19 February 2014
Canada boasts some gorgeous golf courses. In fact, the scenery may be so distracting you’ll have trouble focusing on that little white ball. Here are 10 of our most talked about courses.
1) If ever there was a golfing Garden of Eden, it must be The Harvest Golf Club overlooking Kelowna’s Okanagan Lake. Scattered along the impeccably manicured fairways are dozens of mature fruit trees. Pick an apple—it’s not forbidden fruit here—and munch while you play.

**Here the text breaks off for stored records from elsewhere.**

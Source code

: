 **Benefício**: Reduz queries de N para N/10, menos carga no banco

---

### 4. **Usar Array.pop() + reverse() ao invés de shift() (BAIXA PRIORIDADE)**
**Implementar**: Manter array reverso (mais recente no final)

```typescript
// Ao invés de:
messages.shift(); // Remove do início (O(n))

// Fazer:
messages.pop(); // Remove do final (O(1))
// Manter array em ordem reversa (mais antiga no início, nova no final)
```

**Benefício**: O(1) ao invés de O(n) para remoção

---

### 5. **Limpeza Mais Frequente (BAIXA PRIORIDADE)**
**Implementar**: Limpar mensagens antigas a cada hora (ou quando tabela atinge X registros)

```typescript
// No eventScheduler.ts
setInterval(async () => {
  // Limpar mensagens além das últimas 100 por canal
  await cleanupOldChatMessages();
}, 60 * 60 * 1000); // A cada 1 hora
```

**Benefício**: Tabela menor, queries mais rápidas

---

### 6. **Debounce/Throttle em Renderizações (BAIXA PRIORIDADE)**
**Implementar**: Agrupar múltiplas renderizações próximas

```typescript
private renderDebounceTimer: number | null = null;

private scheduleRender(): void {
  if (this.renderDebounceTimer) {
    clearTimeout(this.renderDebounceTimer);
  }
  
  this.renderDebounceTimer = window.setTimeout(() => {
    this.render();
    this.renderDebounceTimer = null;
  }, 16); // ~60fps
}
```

2) One of Canada’s best courses belongs to Fairmont Hotels & Resorts. The Canada’s master golf course architect, Stanley Thompson, designed the Fairmont Jasper Park Lodge Golf Course in 1924. Wildly beautiful, you might see elk, caribou and even bears on this historic 18-hole course in the Canadian Rockies.
3) Another Thompson-designed gem, Waskesiu Golf Course, aka The Lobstick, proves Saskatchewan isn’t all flat and certainly not boring. These 18 holes wind through beautiful boreal forest.
4) Clear Lake Golf Course in Riding Mountain National Park, MB, overlooks a popular boating and fishing lake. With four-fifths of the shoreline undeveloped, it feels like you’re golfing in the heart of nature.
5) In Ontario’s cottage country, Muskoka Bay Club offers a championship golf course designed by acclaimed architect Doug Carrick. Wetlands, beaver ponds, and rocky outcroppings add up to a fun course in an unforgettable landscape.
6) At Quebec’s Mont-Tremblant, take your pick of two championship courses: Le Diable, where red-sand bunkers provide devilish surprises, and Le GĂ©ant, which stretches across panoramic plateaus carved out of the mountainside.
7) Boasting Canada’s oldest golf clubhouse, The Algonquin Resort in St. Andrews-by-the-Sea, NB, is still top of the leaderboard with its recently redesigned 7,000-yard, par-72 course. The ocean breezes and briny air are as fresh as ever.
8) Numerous creek crossings at Andersons Creek Golf Club, PEI, are a big part of the design—and the fun—of playing this course. Enjoy some of the province’s famous mussels after your game, compliments of the house.
9) The long-awaited Cabot Links on Cape Breton, NS, is Canada’s only true links course, with the requisite sand dunes, wild grasses and beaches. Lose yourself in a stunning landscape that awakens all your senses.
10) Newfoundland’s Doug Carrick-designed Humber Valley Resort won numerous awards in 2007, including Best New International Course by Golf Magazine. Gently rolling hills and undulating greens nicely camouflage a challenging 18 holes.